In September 2011, the Union ministry of rural development selected 156 young professionals as fellows of the PMRDFS to work in 78 backward districts under an integrated action plan. The work of these young professionals, including MBAs and post graduates in social sciences, was to assist the district administration of backward districts across nine states in implementation of the Centre's rural schemes as development facilitators.

On Friday evening, Ramesh was speaking to these PMRDFS fellows working with the government. He said: The PMRDF scheme is an experiment, a leap in the dark. Whether we succeed or fail, at least we tried. While working with the government, even if you haven't changed the world, you would have changed yourselves. This is an opportunity to develop skills that are not taught in the universities. What you are taught in the universities and professional institutions is the belief that you the special and chosen one.'' He asked the PMRD fellows to forget all the disrespect for others and cultivate patience.
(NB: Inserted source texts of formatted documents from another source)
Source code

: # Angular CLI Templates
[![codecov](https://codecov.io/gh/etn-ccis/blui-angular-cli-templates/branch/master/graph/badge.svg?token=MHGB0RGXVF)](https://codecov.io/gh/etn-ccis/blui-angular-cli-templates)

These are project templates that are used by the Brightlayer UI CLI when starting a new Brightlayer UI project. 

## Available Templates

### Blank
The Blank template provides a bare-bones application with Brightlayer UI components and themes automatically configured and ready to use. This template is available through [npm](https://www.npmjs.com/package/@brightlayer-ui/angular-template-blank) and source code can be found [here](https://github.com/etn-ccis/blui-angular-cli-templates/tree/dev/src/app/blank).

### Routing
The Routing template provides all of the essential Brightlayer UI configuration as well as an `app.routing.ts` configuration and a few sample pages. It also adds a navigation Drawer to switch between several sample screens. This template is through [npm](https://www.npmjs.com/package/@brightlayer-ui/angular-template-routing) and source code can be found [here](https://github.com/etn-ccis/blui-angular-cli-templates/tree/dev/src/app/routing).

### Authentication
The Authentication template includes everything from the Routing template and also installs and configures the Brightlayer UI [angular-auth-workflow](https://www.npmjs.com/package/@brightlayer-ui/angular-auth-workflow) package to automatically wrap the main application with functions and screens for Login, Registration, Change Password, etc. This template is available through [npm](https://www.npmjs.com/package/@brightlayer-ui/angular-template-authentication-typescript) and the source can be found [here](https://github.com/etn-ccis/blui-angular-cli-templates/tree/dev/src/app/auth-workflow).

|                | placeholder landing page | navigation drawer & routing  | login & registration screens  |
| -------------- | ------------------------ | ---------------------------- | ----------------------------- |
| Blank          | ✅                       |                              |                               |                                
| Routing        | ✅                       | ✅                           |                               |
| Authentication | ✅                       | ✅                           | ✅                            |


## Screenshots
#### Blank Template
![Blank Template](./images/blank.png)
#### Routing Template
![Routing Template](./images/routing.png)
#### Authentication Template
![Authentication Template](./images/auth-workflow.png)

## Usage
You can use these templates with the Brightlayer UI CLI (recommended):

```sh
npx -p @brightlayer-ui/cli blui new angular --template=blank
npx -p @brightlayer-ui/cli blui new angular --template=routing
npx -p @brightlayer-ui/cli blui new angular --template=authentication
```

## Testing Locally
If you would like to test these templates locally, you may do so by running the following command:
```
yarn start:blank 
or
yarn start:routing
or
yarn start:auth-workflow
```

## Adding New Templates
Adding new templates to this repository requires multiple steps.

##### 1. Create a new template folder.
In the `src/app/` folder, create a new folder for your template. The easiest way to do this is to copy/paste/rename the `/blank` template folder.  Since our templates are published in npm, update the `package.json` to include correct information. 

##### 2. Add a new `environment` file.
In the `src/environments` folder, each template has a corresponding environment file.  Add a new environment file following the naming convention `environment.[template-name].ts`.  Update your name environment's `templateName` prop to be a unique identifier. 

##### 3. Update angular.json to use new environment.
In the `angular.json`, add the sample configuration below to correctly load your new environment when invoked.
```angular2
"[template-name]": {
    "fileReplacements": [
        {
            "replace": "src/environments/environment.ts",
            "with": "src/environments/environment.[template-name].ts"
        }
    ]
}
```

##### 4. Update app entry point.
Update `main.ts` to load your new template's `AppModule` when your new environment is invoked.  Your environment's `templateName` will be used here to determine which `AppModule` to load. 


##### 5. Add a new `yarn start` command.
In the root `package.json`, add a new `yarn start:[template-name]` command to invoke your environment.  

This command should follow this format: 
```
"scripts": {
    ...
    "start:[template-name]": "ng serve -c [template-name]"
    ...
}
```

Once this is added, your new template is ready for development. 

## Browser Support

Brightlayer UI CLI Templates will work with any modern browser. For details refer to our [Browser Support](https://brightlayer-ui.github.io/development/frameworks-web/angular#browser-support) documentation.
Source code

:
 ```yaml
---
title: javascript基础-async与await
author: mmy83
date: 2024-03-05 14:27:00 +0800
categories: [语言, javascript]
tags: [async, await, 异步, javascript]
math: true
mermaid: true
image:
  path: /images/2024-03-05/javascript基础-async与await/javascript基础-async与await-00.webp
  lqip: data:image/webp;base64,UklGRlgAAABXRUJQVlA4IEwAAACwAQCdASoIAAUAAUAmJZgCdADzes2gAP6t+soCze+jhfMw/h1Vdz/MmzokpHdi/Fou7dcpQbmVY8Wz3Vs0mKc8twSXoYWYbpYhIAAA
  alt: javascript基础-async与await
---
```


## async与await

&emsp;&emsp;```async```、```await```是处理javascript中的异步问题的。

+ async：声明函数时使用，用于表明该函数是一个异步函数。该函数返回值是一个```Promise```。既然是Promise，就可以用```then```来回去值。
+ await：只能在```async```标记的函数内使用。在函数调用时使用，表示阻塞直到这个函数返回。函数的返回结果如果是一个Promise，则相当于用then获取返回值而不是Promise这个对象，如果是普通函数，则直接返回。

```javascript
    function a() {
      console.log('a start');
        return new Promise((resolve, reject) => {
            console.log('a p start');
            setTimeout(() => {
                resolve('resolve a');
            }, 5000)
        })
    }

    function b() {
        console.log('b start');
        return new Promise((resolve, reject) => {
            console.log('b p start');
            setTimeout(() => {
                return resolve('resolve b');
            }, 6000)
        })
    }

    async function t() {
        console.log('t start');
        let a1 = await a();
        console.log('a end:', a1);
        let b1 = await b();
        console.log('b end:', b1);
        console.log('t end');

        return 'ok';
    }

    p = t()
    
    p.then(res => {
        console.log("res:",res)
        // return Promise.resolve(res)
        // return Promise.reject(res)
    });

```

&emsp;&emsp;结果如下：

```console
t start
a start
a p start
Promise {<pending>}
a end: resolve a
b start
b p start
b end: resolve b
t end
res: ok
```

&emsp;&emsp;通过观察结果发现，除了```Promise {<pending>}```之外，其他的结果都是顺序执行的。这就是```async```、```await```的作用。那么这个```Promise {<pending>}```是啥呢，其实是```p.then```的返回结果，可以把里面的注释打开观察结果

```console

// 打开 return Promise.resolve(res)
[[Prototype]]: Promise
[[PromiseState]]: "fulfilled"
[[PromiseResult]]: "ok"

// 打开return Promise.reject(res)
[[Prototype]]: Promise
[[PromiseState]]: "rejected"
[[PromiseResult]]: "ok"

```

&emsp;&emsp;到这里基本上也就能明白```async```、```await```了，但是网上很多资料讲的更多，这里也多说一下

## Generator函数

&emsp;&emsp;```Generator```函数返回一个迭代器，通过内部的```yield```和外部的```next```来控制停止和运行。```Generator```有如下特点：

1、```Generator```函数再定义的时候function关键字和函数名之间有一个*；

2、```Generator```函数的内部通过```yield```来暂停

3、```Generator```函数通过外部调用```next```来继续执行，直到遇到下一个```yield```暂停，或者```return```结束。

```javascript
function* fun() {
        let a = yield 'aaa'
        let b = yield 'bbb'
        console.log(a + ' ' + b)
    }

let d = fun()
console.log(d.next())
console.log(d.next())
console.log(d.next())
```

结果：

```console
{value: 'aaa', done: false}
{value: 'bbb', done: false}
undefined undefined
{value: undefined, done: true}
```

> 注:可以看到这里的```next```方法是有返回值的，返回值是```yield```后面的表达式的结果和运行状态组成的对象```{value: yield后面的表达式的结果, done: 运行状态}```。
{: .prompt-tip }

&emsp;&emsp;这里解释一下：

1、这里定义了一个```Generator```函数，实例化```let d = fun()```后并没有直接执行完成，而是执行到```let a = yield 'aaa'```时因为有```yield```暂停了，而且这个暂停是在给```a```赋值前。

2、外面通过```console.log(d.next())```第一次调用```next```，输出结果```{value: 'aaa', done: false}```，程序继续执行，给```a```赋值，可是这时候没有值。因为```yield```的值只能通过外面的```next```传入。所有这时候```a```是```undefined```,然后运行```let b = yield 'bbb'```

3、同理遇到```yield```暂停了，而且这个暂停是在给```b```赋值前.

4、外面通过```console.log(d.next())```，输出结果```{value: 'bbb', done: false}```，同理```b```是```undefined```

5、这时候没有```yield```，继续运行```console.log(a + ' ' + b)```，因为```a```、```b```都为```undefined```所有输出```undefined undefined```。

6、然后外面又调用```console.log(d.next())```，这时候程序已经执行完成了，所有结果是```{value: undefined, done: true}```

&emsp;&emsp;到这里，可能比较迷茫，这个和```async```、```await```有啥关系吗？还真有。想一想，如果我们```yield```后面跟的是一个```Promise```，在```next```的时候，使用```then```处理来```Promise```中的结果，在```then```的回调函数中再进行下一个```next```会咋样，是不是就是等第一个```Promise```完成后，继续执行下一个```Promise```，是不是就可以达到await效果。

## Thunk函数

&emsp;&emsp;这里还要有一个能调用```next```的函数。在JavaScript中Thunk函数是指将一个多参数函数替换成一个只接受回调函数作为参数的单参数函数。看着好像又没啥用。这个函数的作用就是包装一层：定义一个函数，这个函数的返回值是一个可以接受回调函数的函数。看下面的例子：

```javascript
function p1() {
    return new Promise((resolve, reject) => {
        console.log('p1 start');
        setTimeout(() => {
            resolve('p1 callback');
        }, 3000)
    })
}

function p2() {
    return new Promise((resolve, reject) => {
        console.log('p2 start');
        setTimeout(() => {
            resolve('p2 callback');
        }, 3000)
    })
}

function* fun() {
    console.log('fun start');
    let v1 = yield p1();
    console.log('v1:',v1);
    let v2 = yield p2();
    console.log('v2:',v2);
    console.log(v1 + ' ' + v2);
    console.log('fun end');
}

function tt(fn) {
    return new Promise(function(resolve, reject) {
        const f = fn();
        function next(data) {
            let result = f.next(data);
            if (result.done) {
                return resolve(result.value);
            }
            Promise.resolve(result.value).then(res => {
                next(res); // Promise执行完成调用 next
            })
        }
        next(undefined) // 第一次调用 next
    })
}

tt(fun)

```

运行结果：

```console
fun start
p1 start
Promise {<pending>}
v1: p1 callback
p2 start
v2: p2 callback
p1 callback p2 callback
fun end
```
He said that some of the fellows who were from the business administration background would go back to the corporate world as frustrations are inevitable in public administration''. A large section of the fellows hold their academic post-graduation degrees from the Tata Institute of Social Sciences. Taking on the Institute, the Union minister said: It is my request to the Tata Institute of Social Sciences to teach less ideological terminologies and more managerial expertise. Because when I hear a 25-year-old say, 'We must look at the developmental paradigms', I begin to shake. Please do not contaminate young minds with such phrases.'' He also said that long hair and long beard don't make geniuses.

This is not the first time when The Union minister has challenged the traditions of educational institutions, Three year ago, on a Hot April afternoon Jairam Ramesh started a controversy when he threw away the convocation robe at a graduation ceremony at the Indian Institute of Forest Management here. Describing convocation robes as "medieval and barbaric", a sweating Jairam Ramesh wondered how we stuck to such barbaric colonial relics," winning a round of applause from students.